Something that I love about Sayoc is, in other martial arts that I’ve done, it’s the master level people were always, “If you work really hard you’ll eventually get to where we are.” In Sayoc kali, the Tuhons, they all say, “If you train Sayoc you will be a master faster than I was. Because in our culture, it’s not about how good you are.” You judge a master not by how good he is but how many masters has he made.

That’s why everybody ends up pursuing a path apprentice, apprentice instructor, associate instructor. Because if you don’t want to teach then we don’t really have a lot of use for you, because that means you’re keeping it all inside for yourself. It’s all about the self. Where are other people?
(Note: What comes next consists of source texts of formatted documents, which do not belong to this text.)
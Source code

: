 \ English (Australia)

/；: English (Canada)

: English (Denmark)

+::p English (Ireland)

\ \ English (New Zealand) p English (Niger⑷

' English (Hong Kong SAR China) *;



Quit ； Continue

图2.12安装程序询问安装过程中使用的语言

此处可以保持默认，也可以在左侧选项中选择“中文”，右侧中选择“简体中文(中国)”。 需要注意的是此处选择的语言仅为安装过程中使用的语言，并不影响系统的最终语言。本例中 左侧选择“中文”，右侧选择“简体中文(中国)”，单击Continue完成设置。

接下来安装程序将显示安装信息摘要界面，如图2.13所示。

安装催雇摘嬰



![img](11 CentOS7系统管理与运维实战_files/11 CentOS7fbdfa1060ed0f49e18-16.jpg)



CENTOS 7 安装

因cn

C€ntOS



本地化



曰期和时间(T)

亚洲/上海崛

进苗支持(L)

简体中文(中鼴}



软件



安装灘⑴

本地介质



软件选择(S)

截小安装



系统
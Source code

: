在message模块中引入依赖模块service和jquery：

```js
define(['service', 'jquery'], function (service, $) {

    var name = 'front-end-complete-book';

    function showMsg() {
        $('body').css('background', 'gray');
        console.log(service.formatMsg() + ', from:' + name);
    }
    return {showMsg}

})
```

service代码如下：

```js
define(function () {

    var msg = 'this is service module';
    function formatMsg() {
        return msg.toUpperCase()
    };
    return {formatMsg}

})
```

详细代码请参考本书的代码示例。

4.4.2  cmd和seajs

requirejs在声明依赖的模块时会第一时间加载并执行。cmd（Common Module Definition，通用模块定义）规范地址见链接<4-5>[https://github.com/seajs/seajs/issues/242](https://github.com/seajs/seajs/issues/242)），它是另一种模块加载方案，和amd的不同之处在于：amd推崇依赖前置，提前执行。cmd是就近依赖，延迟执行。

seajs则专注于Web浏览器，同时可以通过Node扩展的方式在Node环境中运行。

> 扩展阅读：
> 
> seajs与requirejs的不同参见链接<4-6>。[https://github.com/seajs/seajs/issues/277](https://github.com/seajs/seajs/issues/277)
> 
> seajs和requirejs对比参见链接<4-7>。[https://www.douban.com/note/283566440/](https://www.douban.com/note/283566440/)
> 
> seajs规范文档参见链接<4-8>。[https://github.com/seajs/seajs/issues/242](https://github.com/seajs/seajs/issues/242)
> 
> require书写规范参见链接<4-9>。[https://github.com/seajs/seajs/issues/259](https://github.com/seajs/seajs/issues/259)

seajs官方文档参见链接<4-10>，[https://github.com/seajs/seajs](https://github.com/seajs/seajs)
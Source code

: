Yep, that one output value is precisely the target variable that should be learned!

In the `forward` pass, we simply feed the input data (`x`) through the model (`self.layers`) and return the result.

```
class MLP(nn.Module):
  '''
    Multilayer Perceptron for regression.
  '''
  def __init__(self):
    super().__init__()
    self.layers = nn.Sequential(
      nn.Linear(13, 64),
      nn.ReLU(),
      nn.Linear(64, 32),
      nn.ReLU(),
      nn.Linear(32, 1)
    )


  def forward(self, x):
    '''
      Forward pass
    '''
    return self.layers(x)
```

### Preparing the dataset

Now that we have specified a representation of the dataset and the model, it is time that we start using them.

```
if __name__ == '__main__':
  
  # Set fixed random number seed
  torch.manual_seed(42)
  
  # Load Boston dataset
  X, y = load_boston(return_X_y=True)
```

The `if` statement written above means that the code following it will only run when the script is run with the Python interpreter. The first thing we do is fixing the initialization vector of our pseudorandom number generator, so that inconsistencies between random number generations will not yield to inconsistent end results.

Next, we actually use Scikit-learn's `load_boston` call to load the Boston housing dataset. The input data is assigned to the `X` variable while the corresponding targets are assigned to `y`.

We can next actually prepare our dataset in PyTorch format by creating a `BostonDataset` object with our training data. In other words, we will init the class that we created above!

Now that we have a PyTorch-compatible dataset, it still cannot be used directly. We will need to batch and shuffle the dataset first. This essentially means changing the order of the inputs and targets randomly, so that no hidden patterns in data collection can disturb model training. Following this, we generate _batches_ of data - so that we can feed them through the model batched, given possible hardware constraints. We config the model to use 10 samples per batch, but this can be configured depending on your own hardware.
We also don’t want to create clones. There’s a lot of different things going on out there at the conference and are awesome. Ultimately, everybody has to bring their own spin to it.  Everybody came and they had your way of thinking. You’ll be, “Oh, this is boring.”

Dave Asprey:         It’d be super boring. Yeah.

Dave Kalstein:       This is like anything that you tryout. You want to be really good and you want to move like your masters move. Whether it’s a corporate job or martial arts or my job, but what I realize is that in the Sayoc culture, my masters do not want me to move like them. They want me to move like me.

My reps can then add to the formula, it can make the tribe better. Today when I gave my speech, that may have been a template.

Dave Asprey:         A template that would then be teachable and communicable so you could talk to someone else about a speech, or you are using a template you already learned in your speech?

Dave Kalstein:       The speech today was the exact same template that you learned your first day of class.

Dave Asprey:         The three of nine.

Dave Kalstein:       Yeah. Our formulas … It’s, “What is a formula?” One of the qualities of a formula is that they’re universal which means they can apply anywhere. That lesson you learned with the blade, I did that today in the speech. Obviously that’s a whole different discussion. We don’t teach formulas that are not universal. If they’re not universal they cannot be a formula.

What I’m talking about is pretty heady stuff right now. We always say, you have to earn the reps. There is stuff in Sayoc that I can’ do. I may intellectually know it but I have not physically earned those reps yet. There are guys, they’ve been doing it much longer than me and they know how to do it. As smart as I am, we unite the physical, the mental, the emotional, the sensory. It all comes together.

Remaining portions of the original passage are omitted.